Problem details
Could you copy each line of the listing below that has the word "frame"?

━━━

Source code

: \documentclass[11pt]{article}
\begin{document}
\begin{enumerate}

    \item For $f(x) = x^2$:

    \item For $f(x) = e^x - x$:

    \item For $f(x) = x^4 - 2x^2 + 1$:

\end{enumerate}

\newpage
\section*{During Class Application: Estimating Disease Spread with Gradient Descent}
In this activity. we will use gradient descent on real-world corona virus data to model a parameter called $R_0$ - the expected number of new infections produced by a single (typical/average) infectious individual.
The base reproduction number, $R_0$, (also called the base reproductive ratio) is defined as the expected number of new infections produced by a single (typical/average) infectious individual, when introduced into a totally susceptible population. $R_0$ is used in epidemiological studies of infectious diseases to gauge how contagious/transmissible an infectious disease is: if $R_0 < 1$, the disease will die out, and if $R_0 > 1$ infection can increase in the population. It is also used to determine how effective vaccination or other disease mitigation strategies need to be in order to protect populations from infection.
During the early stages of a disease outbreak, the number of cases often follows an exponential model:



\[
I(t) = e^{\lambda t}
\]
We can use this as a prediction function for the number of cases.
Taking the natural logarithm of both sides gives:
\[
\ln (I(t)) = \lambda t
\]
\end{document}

━━━

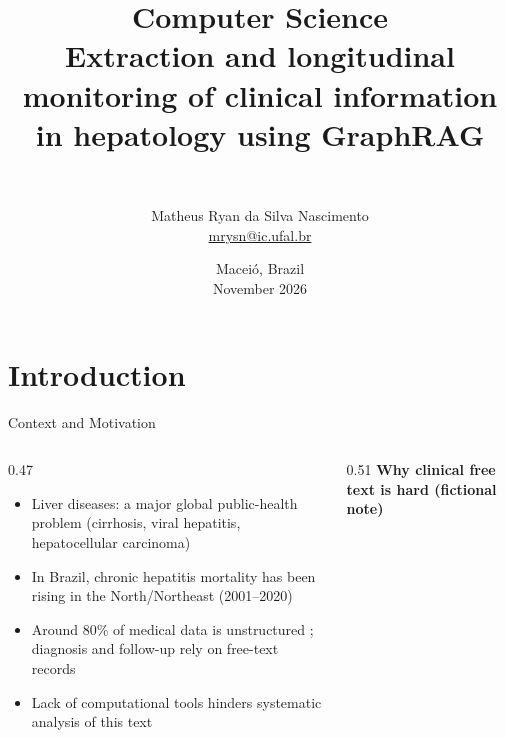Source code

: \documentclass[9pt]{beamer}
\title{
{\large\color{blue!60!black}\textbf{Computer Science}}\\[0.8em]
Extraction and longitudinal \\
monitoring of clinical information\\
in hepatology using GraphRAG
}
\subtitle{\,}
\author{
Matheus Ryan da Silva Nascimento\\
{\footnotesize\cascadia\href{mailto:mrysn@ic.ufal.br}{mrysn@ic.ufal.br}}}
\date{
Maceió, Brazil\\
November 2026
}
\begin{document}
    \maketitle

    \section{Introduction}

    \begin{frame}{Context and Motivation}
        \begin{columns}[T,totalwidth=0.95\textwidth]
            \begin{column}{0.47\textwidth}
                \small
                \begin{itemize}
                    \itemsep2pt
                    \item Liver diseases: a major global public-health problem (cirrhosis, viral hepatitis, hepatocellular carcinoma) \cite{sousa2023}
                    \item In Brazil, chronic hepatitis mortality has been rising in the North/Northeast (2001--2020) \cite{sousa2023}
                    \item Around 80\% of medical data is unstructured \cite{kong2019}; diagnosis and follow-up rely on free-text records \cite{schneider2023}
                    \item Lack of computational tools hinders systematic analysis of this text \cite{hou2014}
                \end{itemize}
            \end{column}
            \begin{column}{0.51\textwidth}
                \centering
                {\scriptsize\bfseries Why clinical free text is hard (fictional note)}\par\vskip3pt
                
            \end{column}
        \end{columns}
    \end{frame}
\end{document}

━━━

Answer section
    \begin{frame}{Context and Motivation}
    \end{frame}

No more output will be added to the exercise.